IV. "Harry Eversfield, thirty years old, an actor who played the part of Algernon St. Albans in "The Artist's Model." at the Broadway Theatre, died last night in the Warwick Hotel, Fortieth Street and Broadway, from morphine poisoning. Eversfield did not appear at the theatre last night, and after waiting for him for some time, the stage manager, Herbert Cathcart, sent a call boy to his room at the hotel to tell him he was overdue at the theatre. The boy knocked on the door several times, but received no response. He then opened the door and entered. He found Eversfield on his bed partially dressed. He spoke to Eversfield, but received no answer. The call boy noticed that the actor was breathing heavily, and shook him violently until he was aroused. Eversfield got out of bed and told the boy that he would be at the theatre in a few seconds. The boy returned to the theatre and told the stage manager of the actor's condition. Mr. Cathcart at once summoned Dr. Fred Goodwin of 220 West Forty-second Street, who went to the hotel and found the actor lying unconscious on the bed. He discovered that the actor's condition was extremely critical, the pulse being scarcely perceptible, and the heart beats faint. Despite the Doctor's efforts to revive him, the actor died one hour later. Eversfield had been suffering from insomnia for several weeks, and a Dr. Kolb had prescribed morphine. A large bottle of the drug was found beside the actor. It was almost filled. This fact led the police to believe that the actor had accidentally taken an overdose of the drug. Eversfield had been on the stage since he was twelve years old. He appeared in this country in the original Gaiety company, with Fred Leslie and Letty Lind. He was married about twenty years ago to Miss Amy Boucicault, daughter of Dion Boucicault. His wife and two children live in England. Mrs. Eversfield was notified by cable of her husband's death." – New York Times, 7 Feb 1896

Uncle: Dion Boucicault Jr. (born Darley George Boucicault; 1859–1929)

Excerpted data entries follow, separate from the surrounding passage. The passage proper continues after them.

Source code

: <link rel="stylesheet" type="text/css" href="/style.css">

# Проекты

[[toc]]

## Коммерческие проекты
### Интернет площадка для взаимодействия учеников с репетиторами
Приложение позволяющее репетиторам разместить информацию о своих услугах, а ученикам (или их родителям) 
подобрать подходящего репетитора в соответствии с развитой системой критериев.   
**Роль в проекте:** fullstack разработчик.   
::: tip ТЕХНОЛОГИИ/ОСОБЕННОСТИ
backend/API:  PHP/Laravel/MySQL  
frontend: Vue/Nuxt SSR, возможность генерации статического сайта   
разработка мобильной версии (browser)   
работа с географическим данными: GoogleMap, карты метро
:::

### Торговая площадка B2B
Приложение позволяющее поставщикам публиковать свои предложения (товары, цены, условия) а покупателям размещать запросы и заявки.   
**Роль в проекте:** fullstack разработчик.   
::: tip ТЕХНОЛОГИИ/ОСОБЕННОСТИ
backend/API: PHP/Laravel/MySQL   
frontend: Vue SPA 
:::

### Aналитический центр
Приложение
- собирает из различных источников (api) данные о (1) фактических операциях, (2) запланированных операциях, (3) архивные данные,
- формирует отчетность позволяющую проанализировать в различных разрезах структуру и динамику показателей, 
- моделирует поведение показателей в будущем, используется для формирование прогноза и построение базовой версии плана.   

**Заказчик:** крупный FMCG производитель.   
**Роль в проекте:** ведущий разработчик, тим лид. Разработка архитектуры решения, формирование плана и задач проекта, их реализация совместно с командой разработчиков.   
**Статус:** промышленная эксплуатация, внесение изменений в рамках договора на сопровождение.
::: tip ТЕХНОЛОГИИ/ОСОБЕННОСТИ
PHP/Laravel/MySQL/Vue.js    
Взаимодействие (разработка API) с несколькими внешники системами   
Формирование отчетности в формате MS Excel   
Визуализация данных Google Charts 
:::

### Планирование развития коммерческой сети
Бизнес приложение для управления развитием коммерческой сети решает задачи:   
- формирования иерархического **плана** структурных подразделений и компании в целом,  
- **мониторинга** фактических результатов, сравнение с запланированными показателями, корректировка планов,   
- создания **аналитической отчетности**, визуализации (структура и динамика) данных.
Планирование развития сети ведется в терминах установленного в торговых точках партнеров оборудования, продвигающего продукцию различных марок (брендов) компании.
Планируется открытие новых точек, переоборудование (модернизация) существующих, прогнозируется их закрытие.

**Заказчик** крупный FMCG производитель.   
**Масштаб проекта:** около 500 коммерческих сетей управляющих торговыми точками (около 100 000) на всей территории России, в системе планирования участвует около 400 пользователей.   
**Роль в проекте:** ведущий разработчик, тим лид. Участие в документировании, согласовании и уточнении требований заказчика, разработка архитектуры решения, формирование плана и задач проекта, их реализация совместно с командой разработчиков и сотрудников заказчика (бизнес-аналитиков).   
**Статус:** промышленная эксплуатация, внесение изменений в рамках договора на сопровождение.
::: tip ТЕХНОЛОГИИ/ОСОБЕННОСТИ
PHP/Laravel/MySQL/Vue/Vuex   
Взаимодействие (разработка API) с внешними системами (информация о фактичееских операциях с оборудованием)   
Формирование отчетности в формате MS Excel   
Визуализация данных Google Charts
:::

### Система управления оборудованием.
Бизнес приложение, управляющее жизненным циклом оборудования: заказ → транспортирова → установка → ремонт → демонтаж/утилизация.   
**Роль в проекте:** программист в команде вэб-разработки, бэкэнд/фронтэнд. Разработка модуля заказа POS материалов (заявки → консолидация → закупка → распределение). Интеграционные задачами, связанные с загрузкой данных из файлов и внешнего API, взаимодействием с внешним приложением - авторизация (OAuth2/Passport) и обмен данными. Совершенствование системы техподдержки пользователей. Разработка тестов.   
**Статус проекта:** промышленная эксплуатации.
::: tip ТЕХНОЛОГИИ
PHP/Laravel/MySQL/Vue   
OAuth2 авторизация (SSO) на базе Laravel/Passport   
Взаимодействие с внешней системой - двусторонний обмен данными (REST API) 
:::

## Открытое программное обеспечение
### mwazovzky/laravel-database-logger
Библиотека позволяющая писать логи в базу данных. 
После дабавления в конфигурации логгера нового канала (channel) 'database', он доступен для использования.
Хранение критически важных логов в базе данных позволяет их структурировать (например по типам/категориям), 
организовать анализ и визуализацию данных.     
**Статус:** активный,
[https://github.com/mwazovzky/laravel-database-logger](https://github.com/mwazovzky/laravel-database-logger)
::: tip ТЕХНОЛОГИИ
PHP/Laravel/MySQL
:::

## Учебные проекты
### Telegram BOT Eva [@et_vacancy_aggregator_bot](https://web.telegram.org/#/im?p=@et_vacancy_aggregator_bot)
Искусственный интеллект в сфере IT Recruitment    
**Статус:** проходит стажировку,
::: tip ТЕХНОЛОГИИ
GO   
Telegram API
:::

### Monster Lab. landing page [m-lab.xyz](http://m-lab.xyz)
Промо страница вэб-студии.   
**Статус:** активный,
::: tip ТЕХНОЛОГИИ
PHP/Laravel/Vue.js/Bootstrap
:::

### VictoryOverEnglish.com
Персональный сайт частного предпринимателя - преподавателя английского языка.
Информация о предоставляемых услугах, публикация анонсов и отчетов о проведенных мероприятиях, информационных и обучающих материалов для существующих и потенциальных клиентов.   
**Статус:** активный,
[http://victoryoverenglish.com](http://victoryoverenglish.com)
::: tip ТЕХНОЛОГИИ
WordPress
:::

Leslie Eversfield' uncle, Dion Boucicault, was named as next of kin to Leslie after the death of Agnes Boucicault.

DISTINGUISHED THEATRICAL FAMILIES - Mr. Dion Boucicault, who, with his brilliant wife. Miss Irene Vanbrugh, is now appearing in Somerset Maugham's comedy, 'Caroline,' at the' King's Theatre, Melbourne, is the most distinguished of a family of four, all the members of which were on the stage. His brother, Aubrey died in 1913, and his sister, Nina, well remembered in Australia towards the close of last century, married E.H. Kelly, an actor, and was herself celebrated for her performance as Kilty Verdun in the first production of 'Charley's Aunt.' Miss Eva Boucicault, the remaining member of the family married John Clayton Calthrop, who died in 1888. Her two sons, Donald and Dion Clayton Calthrop, are famous in the theatrical world—Donald as an actor, and Dion as an artist and dramatist. Dion Calthrop collaborated with Harry Graham in the production of 'A Southern Maid.' - Chronicle (Adelaide, SA) Sat 5 Nov 1927 (dated info used?)

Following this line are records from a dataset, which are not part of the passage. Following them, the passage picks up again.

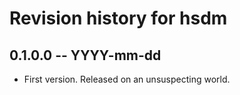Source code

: # Revision history for hsdm

## 0.1.0.0  -- YYYY-mm-dd

* First version. Released on an unsuspecting world.
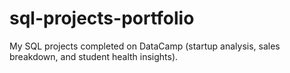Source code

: # sql-projects-portfolio
My SQL projects completed on DataCamp (startup analysis, sales breakdown, and student health insights).
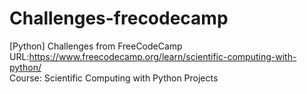 # Challenges-frecodecamp
[Python] Challenges from FreeCodeCamp 
<br>
URL:https://www.freecodecamp.org/learn/scientific-computing-with-python/
<br>
Course: Scientific Computing with Python Projects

In all the mentions of the Boucicault lineage found in newspapers and other published sources, none mention leslie Eversfield except in passing mention of two children left with Eva by Harry Everfield's death. We may never know how Leslie came to be working as a horticultualist in south-western Ontario by 1914 and serving in the 1st Canadian Infantry Battalion. Unlike so many of his family who established themselves on stage and in the history of English-speaking theatre, Leslie Eversfield's lasting legacy will ever be his name engraved on the Menin Gate at Ypres, Belgium.